Start of Block
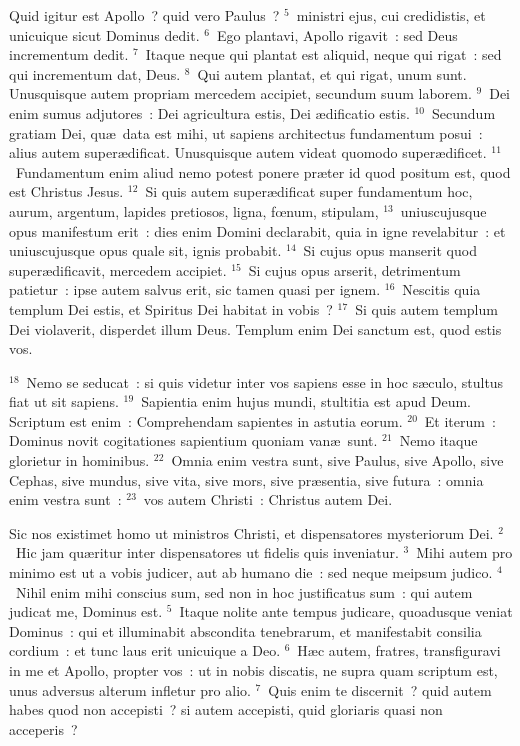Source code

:  Quid igitur est Apollo~? quid vero Paulus~?
${}^{5}$~ministri ejus, cui credidistis, et unicuique sicut Dominus dedit.
${}^{6}$~Ego plantavi, Apollo rigavit~: sed Deus incrementum dedit.
${}^{7}$~Itaque neque qui plantat est aliquid, neque qui rigat~: sed qui incrementum dat, Deus.
${}^{8}$~Qui autem plantat, et qui rigat, unum sunt. Unusquisque autem propriam mercedem accipiet, secundum suum laborem.
${}^{9}$~Dei enim sumus adjutores~: Dei agricultura estis, Dei \ae dificatio estis.
${}^{10}$~Secundum gratiam Dei, qu\ae\ data est mihi, ut sapiens architectus fundamentum posui~: alius autem super\ae dificat. Unusquisque autem videat quomodo super\ae dificet.
${}^{11}$~Fundamentum enim aliud nemo potest ponere pr\ae ter id quod positum est, quod est Christus Jesus.
${}^{12}$~Si quis autem super\ae dificat super fundamentum hoc, aurum, argentum, lapides pretiosos, ligna, fœnum, stipulam,
${}^{13}$~uniuscujusque opus manifestum erit~: dies enim Domini declarabit, quia in igne revelabitur~: et uniuscujusque opus quale sit, ignis probabit.
${}^{14}$~Si cujus opus manserit quod super\ae dificavit, mercedem accipiet.
${}^{15}$~Si cujus opus arserit, detrimentum patietur~: ipse autem salvus erit, sic tamen quasi per ignem.
${}^{16}$~Nescitis quia templum Dei estis, et Spiritus Dei habitat in vobis~?
${}^{17}$~Si quis autem templum Dei violaverit, disperdet illum Deus. Templum enim Dei sanctum est, quod estis vos.


${}^{18}$~Nemo se seducat~: si quis videtur inter vos sapiens esse in hoc s\ae culo, stultus fiat ut sit sapiens.
${}^{19}$~Sapientia enim hujus mundi, stultitia est apud Deum. Scriptum est enim~: Comprehendam sapientes in astutia eorum.
${}^{20}$~Et iterum~: Dominus novit cogitationes sapientium quoniam van\ae\ sunt.
${}^{21}$~Nemo itaque glorietur in hominibus.
${}^{22}$~Omnia enim vestra sunt, sive Paulus, sive Apollo, sive Cephas, sive mundus, sive vita, sive mors, sive pr\ae sentia, sive futura~: omnia enim vestra sunt~:
${}^{23}$~vos autem Christi~: Christus autem Dei.

\lettrine[lines=3,image=true,loversize=0.05,lraise=-0.03]{S}{}ic nos existimet homo ut ministros Christi, et dispensatores mysteriorum Dei.
${}^{2}$~Hic jam qu\ae ritur inter dispensatores ut fidelis quis inveniatur.
${}^{3}$~Mihi autem pro minimo est ut a vobis judicer, aut ab humano die~: sed neque meipsum judico.
${}^{4}$~Nihil enim mihi conscius sum, sed non in hoc justificatus sum~: qui autem judicat me, Dominus est.
${}^{5}$~Itaque nolite ante tempus judicare, quoadusque veniat Dominus~: qui et illuminabit abscondita tenebrarum, et manifestabit consilia cordium~: et tunc laus erit unicuique a Deo.
${}^{6}$~H\ae c autem, fratres, transfiguravi in me et Apollo, propter vos~: ut in nobis discatis, ne supra quam scriptum est, unus adversus alterum infletur pro alio.
${}^{7}$~Quis enim te discernit~? quid autem habes quod non accepisti~? si autem accepisti, quid gloriaris quasi non acceperis~?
End of Block
Work task: You are asked to reproduce word for word the line containing "infletur pro alio." and every subsequent line through the end of the entries.

Output for this exercise:
${}^{6}$~H\ae c autem, fratres, transfiguravi in me et Apollo, propter vos~: ut in nobis discatis, ne supra quam scriptum est, unus adversus alterum infletur pro alio.
${}^{7}$~Quis enim te discernit~? quid autem habes quod non accepisti~? si autem accepisti, quid gloriaris quasi non acceperis~?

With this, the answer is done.